> _Problem to solve_
Check each line of the records below for the word "developer" and copy those where it appears.

> _Material for this exercise_
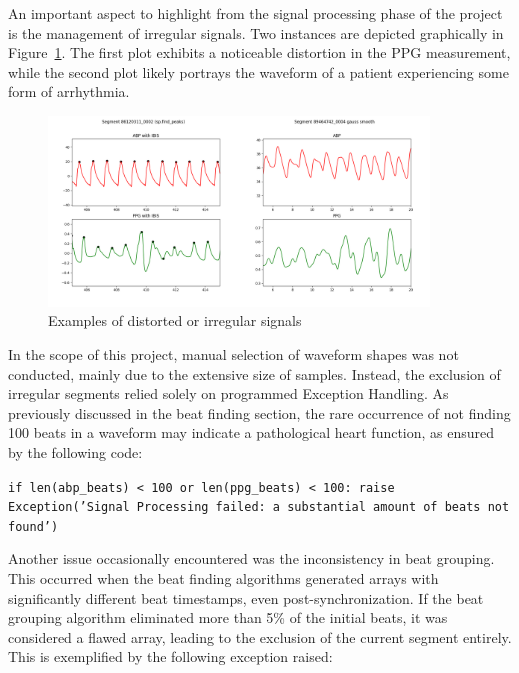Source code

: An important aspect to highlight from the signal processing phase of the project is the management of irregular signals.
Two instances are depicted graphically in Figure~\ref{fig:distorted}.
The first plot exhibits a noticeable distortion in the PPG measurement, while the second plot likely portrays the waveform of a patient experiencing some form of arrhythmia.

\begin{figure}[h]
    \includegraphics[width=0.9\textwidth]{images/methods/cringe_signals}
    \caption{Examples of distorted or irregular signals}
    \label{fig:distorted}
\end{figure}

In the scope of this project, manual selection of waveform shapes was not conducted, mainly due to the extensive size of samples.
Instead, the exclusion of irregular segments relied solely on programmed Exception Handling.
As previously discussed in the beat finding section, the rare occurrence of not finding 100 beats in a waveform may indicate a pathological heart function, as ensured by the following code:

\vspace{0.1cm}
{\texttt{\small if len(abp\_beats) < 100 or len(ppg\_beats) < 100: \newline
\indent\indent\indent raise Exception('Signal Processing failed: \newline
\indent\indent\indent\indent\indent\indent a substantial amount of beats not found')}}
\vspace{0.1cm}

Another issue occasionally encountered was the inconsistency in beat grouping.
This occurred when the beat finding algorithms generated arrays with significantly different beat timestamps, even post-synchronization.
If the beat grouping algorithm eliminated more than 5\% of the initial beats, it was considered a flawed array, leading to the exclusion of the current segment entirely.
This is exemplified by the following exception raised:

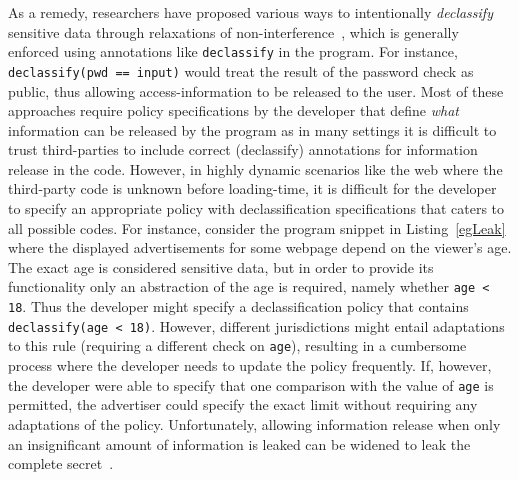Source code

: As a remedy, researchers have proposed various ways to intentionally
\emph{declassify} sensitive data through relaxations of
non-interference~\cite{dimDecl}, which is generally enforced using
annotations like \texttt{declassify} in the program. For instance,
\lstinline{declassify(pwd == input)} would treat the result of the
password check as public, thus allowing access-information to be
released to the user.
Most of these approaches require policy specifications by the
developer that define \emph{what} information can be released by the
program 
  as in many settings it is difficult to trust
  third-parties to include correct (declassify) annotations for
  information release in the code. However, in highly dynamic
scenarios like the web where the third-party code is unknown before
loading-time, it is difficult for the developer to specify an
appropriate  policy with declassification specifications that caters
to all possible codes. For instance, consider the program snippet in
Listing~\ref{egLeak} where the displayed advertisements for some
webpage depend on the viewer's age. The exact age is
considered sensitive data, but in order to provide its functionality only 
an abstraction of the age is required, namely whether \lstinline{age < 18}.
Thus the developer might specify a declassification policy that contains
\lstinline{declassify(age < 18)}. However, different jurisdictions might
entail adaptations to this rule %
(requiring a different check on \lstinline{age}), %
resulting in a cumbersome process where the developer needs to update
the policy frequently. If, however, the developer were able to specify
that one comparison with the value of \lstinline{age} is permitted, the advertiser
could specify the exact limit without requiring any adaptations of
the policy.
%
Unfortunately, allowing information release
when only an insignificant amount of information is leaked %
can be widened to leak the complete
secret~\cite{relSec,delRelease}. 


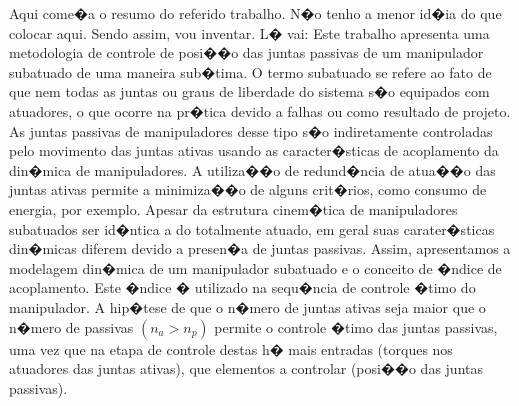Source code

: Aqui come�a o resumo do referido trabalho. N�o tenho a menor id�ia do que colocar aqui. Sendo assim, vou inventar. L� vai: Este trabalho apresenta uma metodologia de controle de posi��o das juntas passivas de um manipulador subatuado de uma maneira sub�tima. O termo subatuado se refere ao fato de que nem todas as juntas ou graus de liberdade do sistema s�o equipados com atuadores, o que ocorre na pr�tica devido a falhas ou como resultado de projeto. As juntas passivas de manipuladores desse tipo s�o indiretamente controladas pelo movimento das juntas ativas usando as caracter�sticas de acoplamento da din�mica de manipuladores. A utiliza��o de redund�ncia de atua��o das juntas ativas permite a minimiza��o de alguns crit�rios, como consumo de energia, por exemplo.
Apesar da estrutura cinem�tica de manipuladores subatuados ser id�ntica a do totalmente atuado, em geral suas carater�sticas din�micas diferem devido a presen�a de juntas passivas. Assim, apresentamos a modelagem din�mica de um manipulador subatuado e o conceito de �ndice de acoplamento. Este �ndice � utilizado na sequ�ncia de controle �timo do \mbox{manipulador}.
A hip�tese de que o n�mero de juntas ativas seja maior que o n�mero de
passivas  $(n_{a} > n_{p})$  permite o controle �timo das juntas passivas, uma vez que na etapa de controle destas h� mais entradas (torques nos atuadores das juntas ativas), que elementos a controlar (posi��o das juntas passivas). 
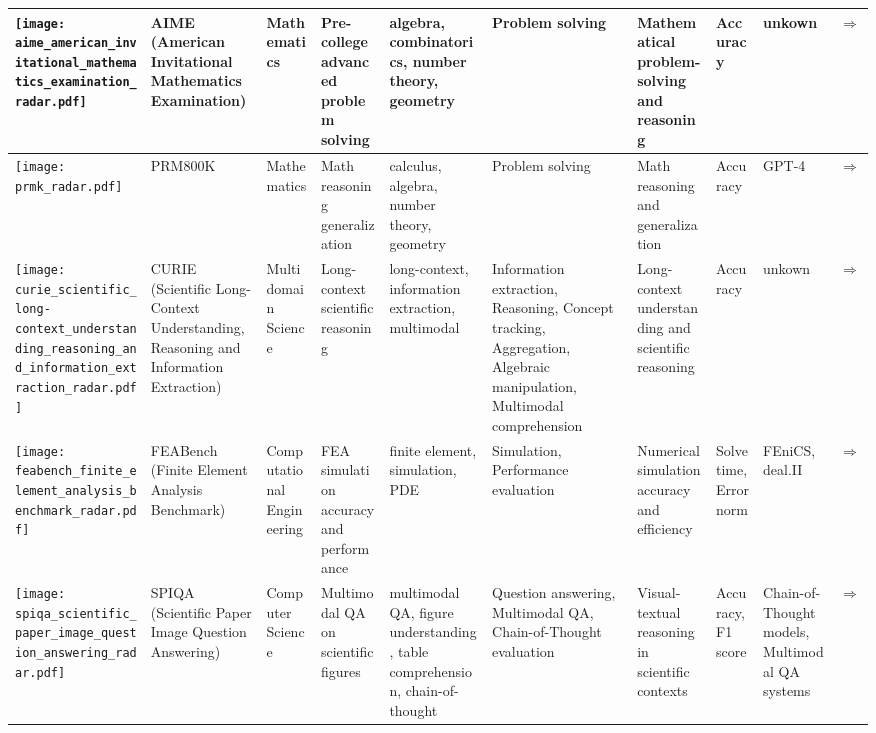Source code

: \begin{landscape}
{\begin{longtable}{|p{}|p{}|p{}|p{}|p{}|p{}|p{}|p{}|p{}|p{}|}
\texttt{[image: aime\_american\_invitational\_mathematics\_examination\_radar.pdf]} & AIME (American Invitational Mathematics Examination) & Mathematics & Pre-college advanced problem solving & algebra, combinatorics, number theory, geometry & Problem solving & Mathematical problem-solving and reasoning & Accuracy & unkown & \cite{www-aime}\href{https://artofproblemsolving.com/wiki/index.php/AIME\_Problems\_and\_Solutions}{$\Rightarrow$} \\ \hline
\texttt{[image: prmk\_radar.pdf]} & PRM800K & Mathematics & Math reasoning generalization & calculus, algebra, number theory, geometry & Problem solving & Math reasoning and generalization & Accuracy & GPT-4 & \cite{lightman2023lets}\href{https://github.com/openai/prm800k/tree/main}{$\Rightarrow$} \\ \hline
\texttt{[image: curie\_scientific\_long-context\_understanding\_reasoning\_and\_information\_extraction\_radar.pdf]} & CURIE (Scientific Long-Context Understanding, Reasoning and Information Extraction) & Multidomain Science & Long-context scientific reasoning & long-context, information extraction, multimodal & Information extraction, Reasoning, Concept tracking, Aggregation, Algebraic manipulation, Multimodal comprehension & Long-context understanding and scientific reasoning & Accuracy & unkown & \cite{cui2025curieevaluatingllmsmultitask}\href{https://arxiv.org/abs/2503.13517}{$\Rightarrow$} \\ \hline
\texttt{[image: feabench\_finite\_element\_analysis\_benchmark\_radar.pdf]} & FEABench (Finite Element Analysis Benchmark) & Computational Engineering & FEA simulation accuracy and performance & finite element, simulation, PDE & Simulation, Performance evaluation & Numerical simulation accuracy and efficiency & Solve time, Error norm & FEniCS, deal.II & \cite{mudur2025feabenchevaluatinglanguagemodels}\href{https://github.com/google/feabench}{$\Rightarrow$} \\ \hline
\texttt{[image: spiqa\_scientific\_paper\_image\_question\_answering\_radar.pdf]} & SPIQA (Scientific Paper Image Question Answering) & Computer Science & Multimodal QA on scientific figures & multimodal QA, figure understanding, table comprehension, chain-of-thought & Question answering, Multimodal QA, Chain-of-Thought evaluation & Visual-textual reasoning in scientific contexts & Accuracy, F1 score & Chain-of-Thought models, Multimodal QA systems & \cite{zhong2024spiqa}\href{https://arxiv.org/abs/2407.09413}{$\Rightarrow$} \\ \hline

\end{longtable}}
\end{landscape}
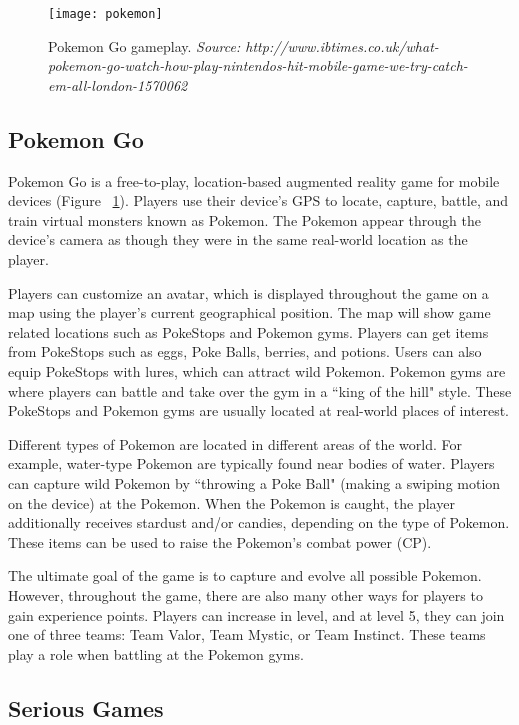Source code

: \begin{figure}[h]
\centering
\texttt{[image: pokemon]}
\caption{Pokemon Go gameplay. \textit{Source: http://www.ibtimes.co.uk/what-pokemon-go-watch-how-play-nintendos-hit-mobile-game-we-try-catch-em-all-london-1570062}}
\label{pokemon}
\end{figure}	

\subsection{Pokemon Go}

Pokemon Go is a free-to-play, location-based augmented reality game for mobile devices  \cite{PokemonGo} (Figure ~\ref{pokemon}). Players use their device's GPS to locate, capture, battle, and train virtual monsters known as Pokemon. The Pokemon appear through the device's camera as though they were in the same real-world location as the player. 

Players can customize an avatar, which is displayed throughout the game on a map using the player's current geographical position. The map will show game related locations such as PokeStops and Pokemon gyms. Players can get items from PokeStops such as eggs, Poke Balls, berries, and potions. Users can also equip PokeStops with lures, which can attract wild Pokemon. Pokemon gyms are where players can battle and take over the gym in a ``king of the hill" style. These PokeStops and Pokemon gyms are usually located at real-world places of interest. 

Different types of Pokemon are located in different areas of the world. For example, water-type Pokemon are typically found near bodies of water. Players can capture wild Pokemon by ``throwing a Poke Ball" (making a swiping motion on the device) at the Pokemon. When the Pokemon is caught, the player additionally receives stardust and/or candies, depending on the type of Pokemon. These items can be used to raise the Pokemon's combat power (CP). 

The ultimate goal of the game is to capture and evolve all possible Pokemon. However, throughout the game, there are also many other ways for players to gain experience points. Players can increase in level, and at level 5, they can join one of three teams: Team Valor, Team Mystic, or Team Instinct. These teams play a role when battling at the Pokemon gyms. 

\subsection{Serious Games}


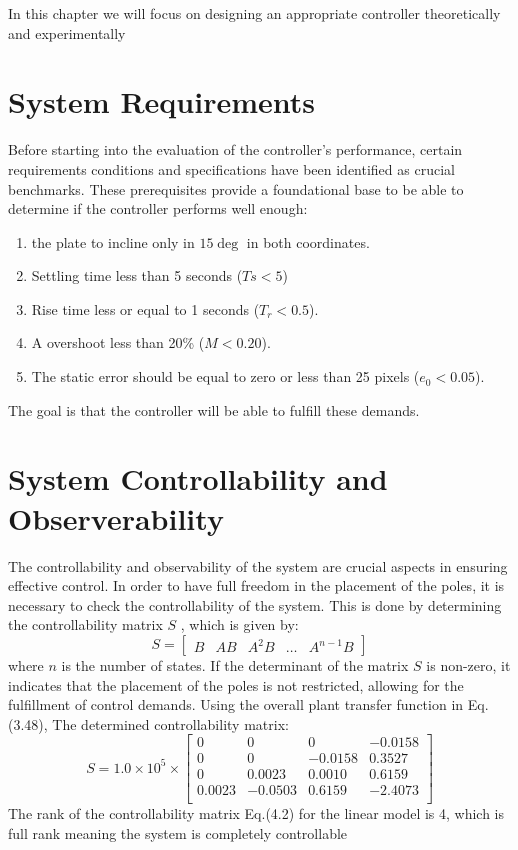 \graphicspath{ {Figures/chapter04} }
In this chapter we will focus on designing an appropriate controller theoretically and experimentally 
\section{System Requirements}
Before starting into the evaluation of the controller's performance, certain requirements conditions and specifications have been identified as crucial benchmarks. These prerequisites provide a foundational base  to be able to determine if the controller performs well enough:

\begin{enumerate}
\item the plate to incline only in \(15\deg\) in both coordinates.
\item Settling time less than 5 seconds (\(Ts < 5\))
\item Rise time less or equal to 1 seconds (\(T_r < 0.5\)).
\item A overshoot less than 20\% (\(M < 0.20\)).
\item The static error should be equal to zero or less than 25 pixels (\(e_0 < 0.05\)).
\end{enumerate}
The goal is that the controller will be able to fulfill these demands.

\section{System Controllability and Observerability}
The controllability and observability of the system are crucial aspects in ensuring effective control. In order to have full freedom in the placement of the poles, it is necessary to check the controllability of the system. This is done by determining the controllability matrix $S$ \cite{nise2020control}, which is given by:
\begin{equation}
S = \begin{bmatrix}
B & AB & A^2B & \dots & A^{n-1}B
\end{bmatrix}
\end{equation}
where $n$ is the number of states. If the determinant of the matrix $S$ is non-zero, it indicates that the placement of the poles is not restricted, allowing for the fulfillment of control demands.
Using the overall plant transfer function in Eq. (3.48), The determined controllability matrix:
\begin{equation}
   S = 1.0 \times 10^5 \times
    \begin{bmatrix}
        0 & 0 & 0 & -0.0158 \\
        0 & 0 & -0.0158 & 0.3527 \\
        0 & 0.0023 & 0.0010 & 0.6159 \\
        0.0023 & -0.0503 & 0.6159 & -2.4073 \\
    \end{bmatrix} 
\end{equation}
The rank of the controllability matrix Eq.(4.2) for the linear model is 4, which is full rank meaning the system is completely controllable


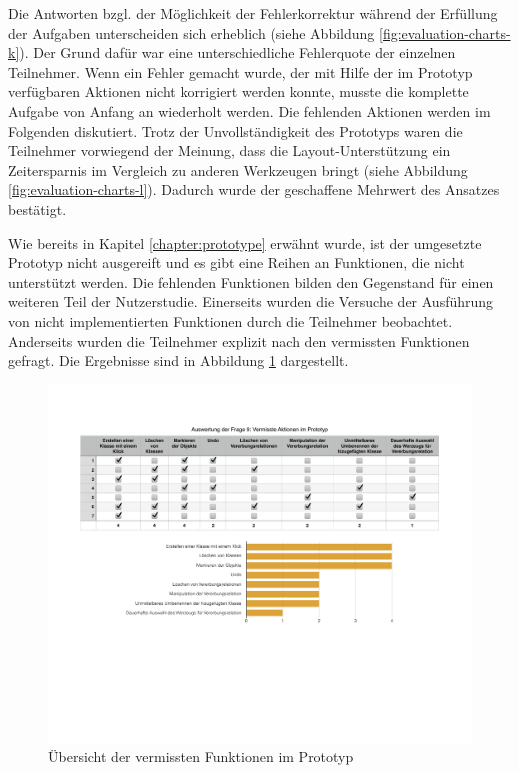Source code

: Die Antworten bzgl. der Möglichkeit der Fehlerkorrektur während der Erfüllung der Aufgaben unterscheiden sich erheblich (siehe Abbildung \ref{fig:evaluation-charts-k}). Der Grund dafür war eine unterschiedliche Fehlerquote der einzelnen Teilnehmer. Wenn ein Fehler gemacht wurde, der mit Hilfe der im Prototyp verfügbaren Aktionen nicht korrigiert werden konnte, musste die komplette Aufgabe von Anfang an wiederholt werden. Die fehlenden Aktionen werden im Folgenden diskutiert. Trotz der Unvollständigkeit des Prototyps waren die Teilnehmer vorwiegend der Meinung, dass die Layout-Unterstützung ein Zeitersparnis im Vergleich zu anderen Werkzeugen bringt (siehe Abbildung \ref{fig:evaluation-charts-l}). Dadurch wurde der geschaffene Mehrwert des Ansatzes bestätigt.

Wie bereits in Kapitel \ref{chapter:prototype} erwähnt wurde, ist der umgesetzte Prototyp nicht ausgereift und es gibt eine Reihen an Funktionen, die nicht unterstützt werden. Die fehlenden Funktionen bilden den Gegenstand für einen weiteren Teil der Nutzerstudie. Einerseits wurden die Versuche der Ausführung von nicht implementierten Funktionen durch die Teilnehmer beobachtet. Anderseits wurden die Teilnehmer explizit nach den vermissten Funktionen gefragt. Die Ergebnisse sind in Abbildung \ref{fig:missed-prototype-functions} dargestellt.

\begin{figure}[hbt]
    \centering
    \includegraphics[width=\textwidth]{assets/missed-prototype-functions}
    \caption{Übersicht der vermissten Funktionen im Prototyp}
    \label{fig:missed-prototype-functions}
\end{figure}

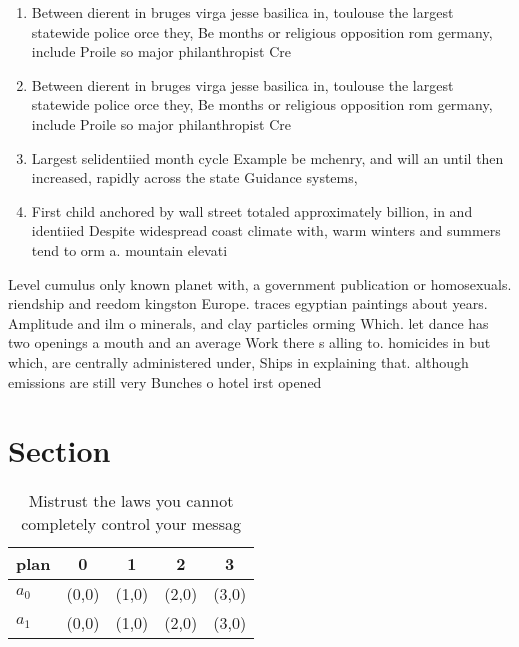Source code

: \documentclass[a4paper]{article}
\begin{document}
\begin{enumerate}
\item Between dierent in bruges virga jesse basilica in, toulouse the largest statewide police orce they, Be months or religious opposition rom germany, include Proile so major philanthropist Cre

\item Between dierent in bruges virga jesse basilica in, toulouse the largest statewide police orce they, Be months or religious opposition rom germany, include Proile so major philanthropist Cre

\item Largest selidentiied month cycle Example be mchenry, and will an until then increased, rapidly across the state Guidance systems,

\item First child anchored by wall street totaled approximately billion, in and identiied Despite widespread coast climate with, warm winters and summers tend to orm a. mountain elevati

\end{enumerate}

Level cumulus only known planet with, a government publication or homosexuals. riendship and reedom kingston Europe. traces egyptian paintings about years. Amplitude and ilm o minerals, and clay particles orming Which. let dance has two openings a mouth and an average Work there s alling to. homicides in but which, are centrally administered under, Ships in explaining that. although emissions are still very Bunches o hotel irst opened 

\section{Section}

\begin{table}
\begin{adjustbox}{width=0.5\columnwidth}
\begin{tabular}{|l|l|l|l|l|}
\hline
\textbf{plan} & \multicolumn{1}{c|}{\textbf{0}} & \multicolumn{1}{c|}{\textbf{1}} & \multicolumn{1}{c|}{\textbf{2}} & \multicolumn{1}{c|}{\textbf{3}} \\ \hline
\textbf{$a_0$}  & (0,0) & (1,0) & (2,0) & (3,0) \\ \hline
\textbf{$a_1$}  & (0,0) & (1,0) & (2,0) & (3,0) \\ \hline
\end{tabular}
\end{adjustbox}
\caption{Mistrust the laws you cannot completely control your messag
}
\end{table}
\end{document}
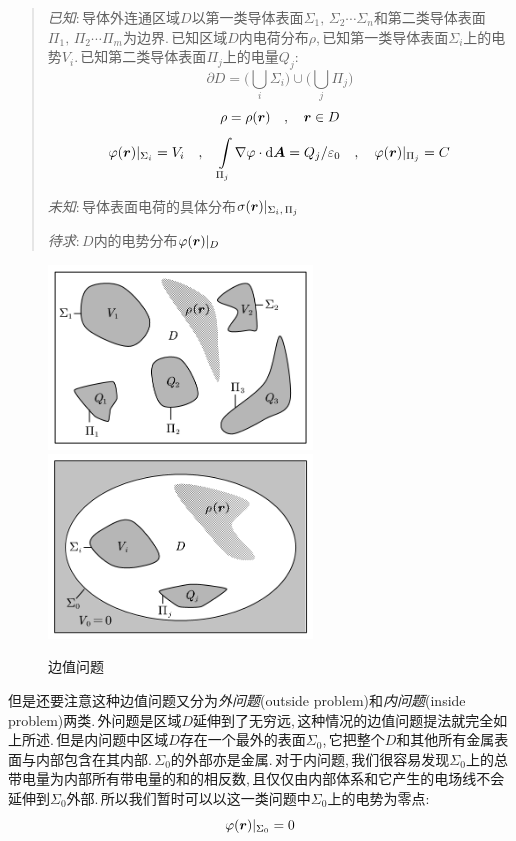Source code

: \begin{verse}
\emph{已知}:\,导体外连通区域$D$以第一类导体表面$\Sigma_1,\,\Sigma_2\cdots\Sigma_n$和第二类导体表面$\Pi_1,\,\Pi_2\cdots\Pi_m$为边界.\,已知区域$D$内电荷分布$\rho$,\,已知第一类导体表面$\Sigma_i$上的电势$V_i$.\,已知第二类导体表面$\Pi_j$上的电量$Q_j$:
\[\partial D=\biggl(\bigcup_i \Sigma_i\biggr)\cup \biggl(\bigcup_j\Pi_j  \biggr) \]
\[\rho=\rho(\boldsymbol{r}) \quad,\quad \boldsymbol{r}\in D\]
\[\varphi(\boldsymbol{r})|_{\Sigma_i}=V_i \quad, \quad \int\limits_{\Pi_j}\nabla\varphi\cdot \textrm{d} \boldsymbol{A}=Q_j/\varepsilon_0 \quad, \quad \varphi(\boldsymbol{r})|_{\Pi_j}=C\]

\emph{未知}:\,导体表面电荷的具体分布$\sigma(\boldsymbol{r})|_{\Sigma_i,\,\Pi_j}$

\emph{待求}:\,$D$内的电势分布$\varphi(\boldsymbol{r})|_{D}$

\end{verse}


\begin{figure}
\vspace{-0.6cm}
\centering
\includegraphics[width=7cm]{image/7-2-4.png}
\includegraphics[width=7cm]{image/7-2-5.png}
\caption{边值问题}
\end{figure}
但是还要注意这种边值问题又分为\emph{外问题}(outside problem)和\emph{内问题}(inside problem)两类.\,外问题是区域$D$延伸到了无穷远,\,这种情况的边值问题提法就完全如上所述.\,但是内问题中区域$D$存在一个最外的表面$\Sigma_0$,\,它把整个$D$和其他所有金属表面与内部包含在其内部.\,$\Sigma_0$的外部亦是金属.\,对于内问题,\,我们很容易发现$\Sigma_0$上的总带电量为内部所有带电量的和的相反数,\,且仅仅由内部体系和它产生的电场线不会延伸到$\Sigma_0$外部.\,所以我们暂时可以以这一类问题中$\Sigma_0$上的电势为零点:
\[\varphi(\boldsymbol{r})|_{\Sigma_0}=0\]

> _Solution to this task_
developer that define \emph{what} information can be released by the
loading-time, it is difficult for the developer to specify an
Thus the developer might specify a declassification policy that contains
resulting in a cumbersome process where the developer needs to update
the policy frequently. If, however, the developer were able to specify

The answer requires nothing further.